Mr. Parks was definitely on our mood board. The whole colour aesthetic of our second episode is a riff on Parks’ photography for Life magazine in the 1950s. That idea of portraiture is very interesting and I think that you’re right. We tried to put that into service in a way that had meaning here. I’ve done a lot of interviews over the years and I’m always asked about the white gaze, I’m never asked about the Black gaze. One of my biggest inspirations for the show was the work of [American artist] Kerry James Marshall, which was difficult because Mr. Marshall has made it very clear that he refuses to depict Black people in states of trauma in his work and, yet, there was no way for me to go through this journey without having certain depictions of trauma. And still, he was the reference. His portraits made their way into the show. In [formerly enslaved American poet] Phillis Wheatley’s monograph there is a portrait of her that was created by a Black artist who we have no record of. Marshall created a portrait of that portraitist; here is a man we have no actual record of who Marshall has reclaimed. That idea was so invigorating to me.

As we were making the show this happened organically. Our background actors were amazing. They were historians in their own right, showing how to work the cotton, how to work the sugar mill, how to cut the cane. They were so activated that we were able to do all of these wide shots and have the people in the background of the frame be of just as much import as the people more central within the frame.

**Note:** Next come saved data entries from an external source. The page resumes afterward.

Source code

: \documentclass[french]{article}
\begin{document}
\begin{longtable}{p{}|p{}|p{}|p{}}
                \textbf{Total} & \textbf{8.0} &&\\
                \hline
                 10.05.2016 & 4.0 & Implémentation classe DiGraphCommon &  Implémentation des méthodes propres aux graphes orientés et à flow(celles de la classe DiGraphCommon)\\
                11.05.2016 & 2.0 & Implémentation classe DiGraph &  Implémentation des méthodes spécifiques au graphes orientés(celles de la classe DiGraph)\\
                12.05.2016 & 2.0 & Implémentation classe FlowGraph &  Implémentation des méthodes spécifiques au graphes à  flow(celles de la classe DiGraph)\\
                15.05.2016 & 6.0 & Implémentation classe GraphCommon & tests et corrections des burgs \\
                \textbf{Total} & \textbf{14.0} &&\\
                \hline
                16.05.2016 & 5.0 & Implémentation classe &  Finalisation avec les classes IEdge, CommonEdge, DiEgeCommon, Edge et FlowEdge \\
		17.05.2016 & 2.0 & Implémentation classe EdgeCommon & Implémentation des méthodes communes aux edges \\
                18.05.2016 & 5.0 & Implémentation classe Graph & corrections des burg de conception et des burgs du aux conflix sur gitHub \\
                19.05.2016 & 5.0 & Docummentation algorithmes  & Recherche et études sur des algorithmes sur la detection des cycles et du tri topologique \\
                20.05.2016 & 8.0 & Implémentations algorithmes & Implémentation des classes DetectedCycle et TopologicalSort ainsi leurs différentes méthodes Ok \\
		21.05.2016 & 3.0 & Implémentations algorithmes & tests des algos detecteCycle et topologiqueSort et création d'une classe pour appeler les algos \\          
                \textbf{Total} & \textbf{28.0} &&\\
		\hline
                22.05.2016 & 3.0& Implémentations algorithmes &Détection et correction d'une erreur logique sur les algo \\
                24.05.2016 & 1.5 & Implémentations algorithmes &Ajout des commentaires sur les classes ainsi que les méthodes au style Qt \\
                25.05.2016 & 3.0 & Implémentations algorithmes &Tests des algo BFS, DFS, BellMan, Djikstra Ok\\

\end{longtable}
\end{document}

We made Moonlight with a single camera but here, being such a big show, we used two, sometimes three cameras. Whenever myself and [cinematographer] James [Laxton] felt that we were in such a groove that we could make the shot with a single camera we would break off one of those other cameras and I would run between sets asking folks, “I’m going to place you in front of the camera, just show me yourself.” I wanted there to be nothing to be in between them and the audience. Anytime I felt that there was a mood or spiritual connection on set I would grab a camera and do these portraits. We ended up having five hours of this footage – there is a whole other half of a series that is just this gaze. The line between ourselves and our ancestors, these actors and our ancestors, is so direct and this gaze, this portraiture, for me, became the most immediate way to tell this story.

What are your thoughts on the affective impact of showing Black trauma on screen, especially in relation to this idea of realistic depictions that seek to honour the lived reality of our ancestors? I’m thinking specifically of the contradictory nature of attempting to communicate the indescribable or un-representable nature of enslavement within the limits of what we might loosely call representational cinema. Is there a way that storytelling for television lends itself to navigating this?

I very much looked to Toni Morrison in trying to find my moral compass and in understanding what it was I was doing in the show and where the line was. In her [1993] Nobel lecture she describes the attempt to render a depiction of what enslavement would have been like as ineffable and I really felt that. Making this for television was very intentional. Sitting in a movie theatre is a very captive experience and what I wanted for folks was the ability to be in control of the viewing experience. To be able to watch it as they wish, to turn it off as they wish, to watch it alone or to watch it with someone who is going to support you. Giving agency back to our ancestors was important to me, especially after having done my research and listened to the testimonies. For me, creating art that speaks to the reality of this lived experience is a form of honouring the ancestors. There were times on set when I wanted to get down on my knees and touch the soil as a way of offering myself to these people because they had offered so much in order for me to have the ability to use language to speak to their experience.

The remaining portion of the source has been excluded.